Data Challenges and HDF5 – Past, Present, Future

Mike Folk, The HDF GRoup

A hopeful band of folks from three US national laboratories and a supercomputing center started HDF5 in 1997 to address the need for a scientific data format for high end applications. HDF5 had to achieve fast I/O speeds on immense parallel systems that in 1997 were still on the drawing boards, and to accommodate high volume, complex, large data volumes, while still offering the earlier HDF benefits of portability, sharability and flexibility. How well has HDF5 met these needs?
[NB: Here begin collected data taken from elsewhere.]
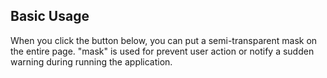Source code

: ## Basic Usage
When you click the button below, you can put a semi-transparent mask on the entire page.
"mask" is used for prevent user action or notify a sudden warning during running the application.

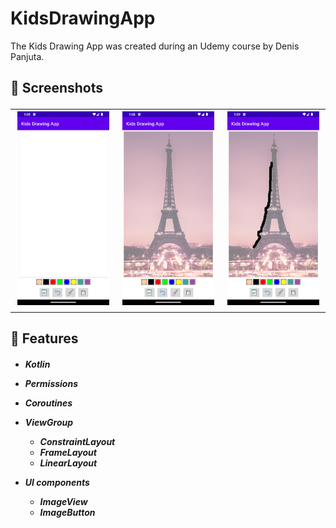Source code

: # KidsDrawingApp
 
The Kids Drawing App was created during an Udemy course by Denis Panjuta.

<h2> 📸 Screenshots

<table>
  <tr>
    <td><img src="Kids%20Drawing%20App%20Screenshots/Screenshot_1.png" alt="Screenshot 1" width="300" /></td>
    <td><img src="Kids%20Drawing%20App%20Screenshots/Screenshot_2.png" alt="Screenshot 1" width="300" /></td>
    <td><img src="Kids%20Drawing%20App%20Screenshots/Screenshot_3.png" alt="Screenshot 1" width="300" /></td>
  </tr>
</table>

<h2> 📱 Features
  
<h5>
  
* Kotlin
* Permissions
* Coroutines
 
* ViewGroup
  - ConstraintLayout
  - FrameLayout
  - LinearLayout

* UI components
  - ImageView
  - ImageButton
Some funny things happened on the way to 2007. Computers got bigger and new architectures emerged; data volumes grew in size and complexity as data production accelerated; the web became our personal computer; whole new applications and users found HDF5 enticing; people came up with clever new ways to do things in HDF5; paper-centric institutions became digital, and people asked serious questions about preserving their data for hundreds of years. These challenges have brought new expectations and requirements for HDF5. How has HDF5 responded?

And, we know, more funny things will happen in the next decade. Petascale systems and storage will go mainstream; nanotechnology and highly multiplexed instrumentation will collect data in volumes and at speeds that that alter our notions of I/O speed; new applications will discover weaknesses in their ability to handle large, heterogeneous, complex data and will take a look at HDF5; and the scientific mainstream will finally, really embrace traditional database technology. What is HDF5 doing about these challenges?

"Data Challenges and HDF5" will describe HDF5, assess its ability to address challenges posed by recent technological change and new applications, and take a look toward meeting future data challenges.